SUPPLIED DATA:
"""

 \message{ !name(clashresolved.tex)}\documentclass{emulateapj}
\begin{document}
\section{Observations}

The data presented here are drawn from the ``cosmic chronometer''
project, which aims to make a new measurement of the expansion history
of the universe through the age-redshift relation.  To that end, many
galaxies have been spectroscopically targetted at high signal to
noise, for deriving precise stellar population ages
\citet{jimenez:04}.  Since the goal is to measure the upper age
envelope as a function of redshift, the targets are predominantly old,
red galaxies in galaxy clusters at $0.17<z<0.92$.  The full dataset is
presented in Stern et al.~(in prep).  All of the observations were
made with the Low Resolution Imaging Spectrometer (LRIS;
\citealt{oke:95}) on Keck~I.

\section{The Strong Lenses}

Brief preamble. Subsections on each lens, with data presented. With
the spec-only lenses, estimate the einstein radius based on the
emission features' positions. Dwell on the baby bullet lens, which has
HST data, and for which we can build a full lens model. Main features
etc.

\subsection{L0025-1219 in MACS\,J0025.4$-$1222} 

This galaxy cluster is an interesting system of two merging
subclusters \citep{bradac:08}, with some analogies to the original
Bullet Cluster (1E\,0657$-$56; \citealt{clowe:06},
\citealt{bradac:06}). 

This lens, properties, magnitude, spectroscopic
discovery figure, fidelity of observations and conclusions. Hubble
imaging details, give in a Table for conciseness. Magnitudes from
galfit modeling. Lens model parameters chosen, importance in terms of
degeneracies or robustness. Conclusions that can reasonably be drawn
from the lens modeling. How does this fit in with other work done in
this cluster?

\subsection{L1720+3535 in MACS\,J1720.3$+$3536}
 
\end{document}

"""
"""

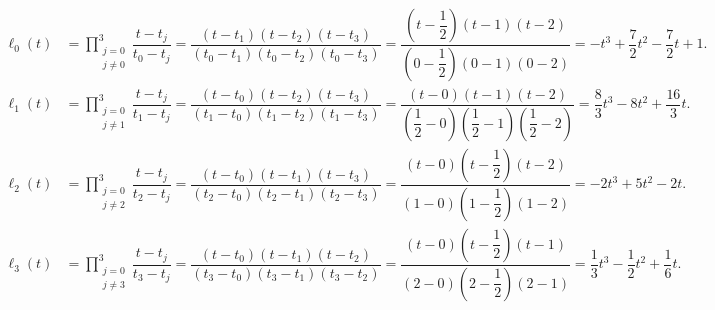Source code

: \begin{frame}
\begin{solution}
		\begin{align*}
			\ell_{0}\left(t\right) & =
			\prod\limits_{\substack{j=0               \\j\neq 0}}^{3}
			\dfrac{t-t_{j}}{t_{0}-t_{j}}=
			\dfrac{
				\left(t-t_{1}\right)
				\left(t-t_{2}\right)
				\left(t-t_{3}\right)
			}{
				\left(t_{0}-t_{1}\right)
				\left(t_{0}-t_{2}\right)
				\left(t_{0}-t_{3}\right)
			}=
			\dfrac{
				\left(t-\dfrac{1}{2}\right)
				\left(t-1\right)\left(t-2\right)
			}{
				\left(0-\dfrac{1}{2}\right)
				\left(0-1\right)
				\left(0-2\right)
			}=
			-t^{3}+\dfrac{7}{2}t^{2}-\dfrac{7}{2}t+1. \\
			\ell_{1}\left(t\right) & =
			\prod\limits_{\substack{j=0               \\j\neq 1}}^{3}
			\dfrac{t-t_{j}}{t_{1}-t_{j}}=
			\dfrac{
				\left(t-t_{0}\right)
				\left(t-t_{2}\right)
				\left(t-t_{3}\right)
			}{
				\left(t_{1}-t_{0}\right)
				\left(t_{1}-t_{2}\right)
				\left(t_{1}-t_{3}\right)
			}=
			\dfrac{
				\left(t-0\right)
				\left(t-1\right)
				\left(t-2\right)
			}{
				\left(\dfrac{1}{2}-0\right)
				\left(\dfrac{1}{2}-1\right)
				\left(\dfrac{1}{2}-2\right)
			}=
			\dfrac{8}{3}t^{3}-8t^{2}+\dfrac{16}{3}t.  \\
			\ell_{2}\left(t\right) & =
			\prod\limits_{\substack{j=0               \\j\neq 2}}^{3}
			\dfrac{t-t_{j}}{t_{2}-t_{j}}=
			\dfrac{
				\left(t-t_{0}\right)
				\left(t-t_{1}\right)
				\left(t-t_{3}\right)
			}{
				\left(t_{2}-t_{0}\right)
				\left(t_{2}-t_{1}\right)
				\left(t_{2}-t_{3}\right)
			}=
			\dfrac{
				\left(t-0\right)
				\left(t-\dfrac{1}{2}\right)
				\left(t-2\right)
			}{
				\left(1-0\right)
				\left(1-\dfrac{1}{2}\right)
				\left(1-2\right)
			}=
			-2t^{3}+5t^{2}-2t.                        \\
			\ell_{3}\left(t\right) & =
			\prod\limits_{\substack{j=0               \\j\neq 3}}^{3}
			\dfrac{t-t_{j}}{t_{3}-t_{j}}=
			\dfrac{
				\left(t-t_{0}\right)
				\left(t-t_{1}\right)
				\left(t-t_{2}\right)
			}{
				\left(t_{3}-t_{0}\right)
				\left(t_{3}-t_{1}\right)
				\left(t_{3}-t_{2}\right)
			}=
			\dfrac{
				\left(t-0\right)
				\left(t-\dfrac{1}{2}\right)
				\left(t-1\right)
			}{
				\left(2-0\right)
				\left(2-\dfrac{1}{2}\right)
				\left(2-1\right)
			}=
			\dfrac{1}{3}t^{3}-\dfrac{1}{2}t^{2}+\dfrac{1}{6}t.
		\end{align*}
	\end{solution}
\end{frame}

"""

EXERCISE: The range runs from the line above containing "Bullet Cluster (1E\,0657$-$56;" to the line containing "imaging details, give", inclusive. Restate those lines word for word and no others.

REPLY TO THE EXERCISE:
Bullet Cluster (1E\,0657$-$56; \citealt{clowe:06},
\citealt{bradac:06}). 

This lens, properties, magnitude, spectroscopic
discovery figure, fidelity of observations and conclusions. Hubble
imaging details, give in a Table for conciseness. Magnitudes from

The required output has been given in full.